Retype the full set of data, character for character.

▶ _Source material_
------------------------------------------------------------------------

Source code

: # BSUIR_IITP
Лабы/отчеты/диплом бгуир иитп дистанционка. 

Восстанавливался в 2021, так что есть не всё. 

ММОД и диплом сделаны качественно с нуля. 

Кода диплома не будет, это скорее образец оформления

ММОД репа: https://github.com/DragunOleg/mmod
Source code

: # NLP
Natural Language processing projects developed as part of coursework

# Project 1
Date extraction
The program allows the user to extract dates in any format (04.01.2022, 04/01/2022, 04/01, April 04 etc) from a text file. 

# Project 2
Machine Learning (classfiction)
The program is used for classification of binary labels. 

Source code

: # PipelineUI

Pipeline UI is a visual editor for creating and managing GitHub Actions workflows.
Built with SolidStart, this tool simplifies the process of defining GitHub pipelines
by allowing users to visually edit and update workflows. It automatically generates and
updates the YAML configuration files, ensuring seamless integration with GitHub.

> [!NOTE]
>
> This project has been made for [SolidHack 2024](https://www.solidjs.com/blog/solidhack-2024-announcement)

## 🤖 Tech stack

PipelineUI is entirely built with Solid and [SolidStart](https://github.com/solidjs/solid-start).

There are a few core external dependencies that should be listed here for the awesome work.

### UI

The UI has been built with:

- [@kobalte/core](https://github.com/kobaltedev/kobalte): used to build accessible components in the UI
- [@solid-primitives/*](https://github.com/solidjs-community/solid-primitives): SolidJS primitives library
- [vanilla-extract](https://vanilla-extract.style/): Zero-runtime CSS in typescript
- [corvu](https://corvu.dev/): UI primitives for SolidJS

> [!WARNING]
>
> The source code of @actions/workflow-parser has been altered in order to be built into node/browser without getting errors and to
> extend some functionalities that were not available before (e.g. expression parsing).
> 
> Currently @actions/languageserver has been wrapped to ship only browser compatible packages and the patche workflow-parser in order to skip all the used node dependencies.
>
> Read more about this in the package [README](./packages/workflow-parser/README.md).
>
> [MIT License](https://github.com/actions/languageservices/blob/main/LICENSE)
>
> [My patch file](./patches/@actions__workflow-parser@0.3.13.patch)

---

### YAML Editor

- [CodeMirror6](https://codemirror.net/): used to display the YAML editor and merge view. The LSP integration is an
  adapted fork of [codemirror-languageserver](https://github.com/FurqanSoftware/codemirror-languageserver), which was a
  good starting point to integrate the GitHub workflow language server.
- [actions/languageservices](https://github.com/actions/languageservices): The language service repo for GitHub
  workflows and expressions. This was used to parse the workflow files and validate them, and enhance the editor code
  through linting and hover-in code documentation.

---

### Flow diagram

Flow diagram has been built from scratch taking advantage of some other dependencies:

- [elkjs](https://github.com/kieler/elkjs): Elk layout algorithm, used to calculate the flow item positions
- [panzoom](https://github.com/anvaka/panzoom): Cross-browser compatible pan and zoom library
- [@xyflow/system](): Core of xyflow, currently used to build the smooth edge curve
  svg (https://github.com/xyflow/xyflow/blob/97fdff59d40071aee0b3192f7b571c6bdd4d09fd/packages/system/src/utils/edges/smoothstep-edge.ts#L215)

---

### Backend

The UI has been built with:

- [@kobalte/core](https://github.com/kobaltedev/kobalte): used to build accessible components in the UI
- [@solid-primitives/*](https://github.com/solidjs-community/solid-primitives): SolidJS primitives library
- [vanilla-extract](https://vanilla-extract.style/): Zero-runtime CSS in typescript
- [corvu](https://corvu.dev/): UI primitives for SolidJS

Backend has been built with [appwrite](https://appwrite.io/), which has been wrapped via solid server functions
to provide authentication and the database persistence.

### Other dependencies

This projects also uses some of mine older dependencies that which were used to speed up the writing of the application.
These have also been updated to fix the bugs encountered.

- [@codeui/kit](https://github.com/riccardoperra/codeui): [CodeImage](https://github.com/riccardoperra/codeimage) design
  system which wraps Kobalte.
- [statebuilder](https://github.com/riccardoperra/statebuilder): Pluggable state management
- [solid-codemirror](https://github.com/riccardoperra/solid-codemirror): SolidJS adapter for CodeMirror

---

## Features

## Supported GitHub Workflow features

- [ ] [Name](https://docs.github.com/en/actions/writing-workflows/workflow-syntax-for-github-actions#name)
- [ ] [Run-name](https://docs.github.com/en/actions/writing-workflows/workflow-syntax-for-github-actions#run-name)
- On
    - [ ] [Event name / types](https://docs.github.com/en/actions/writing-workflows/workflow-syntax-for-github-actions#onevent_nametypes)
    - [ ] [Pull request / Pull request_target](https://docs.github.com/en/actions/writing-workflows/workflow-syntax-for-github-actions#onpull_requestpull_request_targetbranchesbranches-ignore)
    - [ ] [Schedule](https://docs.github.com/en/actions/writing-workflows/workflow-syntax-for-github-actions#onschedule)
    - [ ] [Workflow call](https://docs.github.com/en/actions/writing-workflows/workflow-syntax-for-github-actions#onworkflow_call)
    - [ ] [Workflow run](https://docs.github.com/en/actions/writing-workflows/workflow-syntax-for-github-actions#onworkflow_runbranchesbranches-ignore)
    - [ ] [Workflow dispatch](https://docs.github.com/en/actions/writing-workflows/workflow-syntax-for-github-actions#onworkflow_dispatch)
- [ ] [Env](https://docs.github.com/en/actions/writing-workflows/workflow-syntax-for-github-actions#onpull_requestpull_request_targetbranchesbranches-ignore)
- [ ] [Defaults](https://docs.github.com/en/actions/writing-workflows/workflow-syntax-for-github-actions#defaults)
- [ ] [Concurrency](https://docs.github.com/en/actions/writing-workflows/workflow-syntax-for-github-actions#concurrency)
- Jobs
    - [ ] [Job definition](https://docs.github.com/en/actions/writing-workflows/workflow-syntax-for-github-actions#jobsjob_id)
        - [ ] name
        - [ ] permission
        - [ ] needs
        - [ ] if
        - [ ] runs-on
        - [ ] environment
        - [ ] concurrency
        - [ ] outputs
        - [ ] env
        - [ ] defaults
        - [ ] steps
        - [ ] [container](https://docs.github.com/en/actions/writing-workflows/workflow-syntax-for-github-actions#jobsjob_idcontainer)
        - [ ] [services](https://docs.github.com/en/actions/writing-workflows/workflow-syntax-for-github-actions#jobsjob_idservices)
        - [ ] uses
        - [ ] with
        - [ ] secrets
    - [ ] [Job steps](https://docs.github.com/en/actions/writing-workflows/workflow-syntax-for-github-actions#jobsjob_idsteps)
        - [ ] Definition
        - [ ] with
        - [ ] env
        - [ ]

------------------------------------------------------------------------

▶ _Task result_
Source code

: # BSUIR_IITP
Лабы/отчеты/диплом бгуир иитп дистанционка. 

Восстанавливался в 2021, так что есть не всё. 

ММОД и диплом сделаны качественно с нуля. 

Кода диплома не будет, это скорее образец оформления

ММОД репа: https://github.com/DragunOleg/mmod
Source code

: # NLP
Natural Language processing projects developed as part of coursework

# Project 1
Date extraction
The program allows the user to extract dates in any format (04.01.2022, 04/01/2022, 04/01, April 04 etc) from a text file. 

# Project 2
Machine Learning (classfiction)
The program is used for classification of binary labels. 

Source code

: # PipelineUI

Pipeline UI is a visual editor for creating and managing GitHub Actions workflows.
Built with SolidStart, this tool simplifies the process of defining GitHub pipelines
by allowing users to visually edit and update workflows. It automatically generates and
updates the YAML configuration files, ensuring seamless integration with GitHub.

> [!NOTE]
>
> This project has been made for [SolidHack 2024](https://www.solidjs.com/blog/solidhack-2024-announcement)

## 🤖 Tech stack

PipelineUI is entirely built with Solid and [SolidStart](https://github.com/solidjs/solid-start).

There are a few core external dependencies that should be listed here for the awesome work.

### UI

The UI has been built with:

- [@kobalte/core](https://github.com/kobaltedev/kobalte): used to build accessible components in the UI
- [@solid-primitives/*](https://github.com/solidjs-community/solid-primitives): SolidJS primitives library
- [vanilla-extract](https://vanilla-extract.style/): Zero-runtime CSS in typescript
- [corvu](https://corvu.dev/): UI primitives for SolidJS

> [!WARNING]
>
> The source code of @actions/workflow-parser has been altered in order to be built into node/browser without getting errors and to
> extend some functionalities that were not available before (e.g. expression parsing).
> 
> Currently @actions/languageserver has been wrapped to ship only browser compatible packages and the patche workflow-parser in order to skip all the used node dependencies.
>
> Read more about this in the package [README](./packages/workflow-parser/README.md).
>
> [MIT License](https://github.com/actions/languageservices/blob/main/LICENSE)
>
> [My patch file](./patches/@actions__workflow-parser@0.3.13.patch)

---

### YAML Editor

- [CodeMirror6](https://codemirror.net/): used to display the YAML editor and merge view. The LSP integration is an
  adapted fork of [codemirror-languageserver](https://github.com/FurqanSoftware/codemirror-languageserver), which was a
  good starting point to integrate the GitHub workflow language server.
- [actions/languageservices](https://github.com/actions/languageservices): The language service repo for GitHub
  workflows and expressions. This was used to parse the workflow files and validate them, and enhance the editor code
  through linting and hover-in code documentation.

---

### Flow diagram

Flow diagram has been built from scratch taking advantage of some other dependencies:

- [elkjs](https://github.com/kieler/elkjs): Elk layout algorithm, used to calculate the flow item positions
- [panzoom](https://github.com/anvaka/panzoom): Cross-browser compatible pan and zoom library
- [@xyflow/system](): Core of xyflow, currently used to build the smooth edge curve
  svg (https://github.com/xyflow/xyflow/blob/97fdff59d40071aee0b3192f7b571c6bdd4d09fd/packages/system/src/utils/edges/smoothstep-edge.ts#L215)

---

### Backend

The UI has been built with:

- [@kobalte/core](https://github.com/kobaltedev/kobalte): used to build accessible components in the UI
- [@solid-primitives/*](https://github.com/solidjs-community/solid-primitives): SolidJS primitives library
- [vanilla-extract](https://vanilla-extract.style/): Zero-runtime CSS in typescript
- [corvu](https://corvu.dev/): UI primitives for SolidJS

Backend has been built with [appwrite](https://appwrite.io/), which has been wrapped via solid server functions
to provide authentication and the database persistence.

### Other dependencies

This projects also uses some of mine older dependencies that which were used to speed up the writing of the application.
These have also been updated to fix the bugs encountered.

- [@codeui/kit](https://github.com/riccardoperra/codeui): [CodeImage](https://github.com/riccardoperra/codeimage) design
  system which wraps Kobalte.
- [statebuilder](https://github.com/riccardoperra/statebuilder): Pluggable state management
- [solid-codemirror](https://github.com/riccardoperra/solid-codemirror): SolidJS adapter for CodeMirror

---

## Features

## Supported GitHub Workflow features

- [ ] [Name](https://docs.github.com/en/actions/writing-workflows/workflow-syntax-for-github-actions#name)
- [ ] [Run-name](https://docs.github.com/en/actions/writing-workflows/workflow-syntax-for-github-actions#run-name)
- On
    - [ ] [Event name / types](https://docs.github.com/en/actions/writing-workflows/workflow-syntax-for-github-actions#onevent_nametypes)
    - [ ] [Pull request / Pull request_target](https://docs.github.com/en/actions/writing-workflows/workflow-syntax-for-github-actions#onpull_requestpull_request_targetbranchesbranches-ignore)
    - [ ] [Schedule](https://docs.github.com/en/actions/writing-workflows/workflow-syntax-for-github-actions#onschedule)
    - [ ] [Workflow call](https://docs.github.com/en/actions/writing-workflows/workflow-syntax-for-github-actions#onworkflow_call)
    - [ ] [Workflow run](https://docs.github.com/en/actions/writing-workflows/workflow-syntax-for-github-actions#onworkflow_runbranchesbranches-ignore)
    - [ ] [Workflow dispatch](https://docs.github.com/en/actions/writing-workflows/workflow-syntax-for-github-actions#onworkflow_dispatch)
- [ ] [Env](https://docs.github.com/en/actions/writing-workflows/workflow-syntax-for-github-actions#onpull_requestpull_request_targetbranchesbranches-ignore)
- [ ] [Defaults](https://docs.github.com/en/actions/writing-workflows/workflow-syntax-for-github-actions#defaults)
- [ ] [Concurrency](https://docs.github.com/en/actions/writing-workflows/workflow-syntax-for-github-actions#concurrency)
- Jobs
    - [ ] [Job definition](https://docs.github.com/en/actions/writing-workflows/workflow-syntax-for-github-actions#jobsjob_id)
        - [ ] name
        - [ ] permission
        - [ ] needs
        - [ ] if
        - [ ] runs-on
        - [ ] environment
        - [ ] concurrency
        - [ ] outputs
        - [ ] env
        - [ ] defaults
        - [ ] steps
        - [ ] [container](https://docs.github.com/en/actions/writing-workflows/workflow-syntax-for-github-actions#jobsjob_idcontainer)
        - [ ] [services](https://docs.github.com/en/actions/writing-workflows/workflow-syntax-for-github-actions#jobsjob_idservices)
        - [ ] uses
        - [ ] with
        - [ ] secrets
    - [ ] [Job steps](https://docs.github.com/en/actions/writing-workflows/workflow-syntax-for-github-actions#jobsjob_idsteps)
        - [ ] Definition
        - [ ] with
        - [ ] env
        - [ ]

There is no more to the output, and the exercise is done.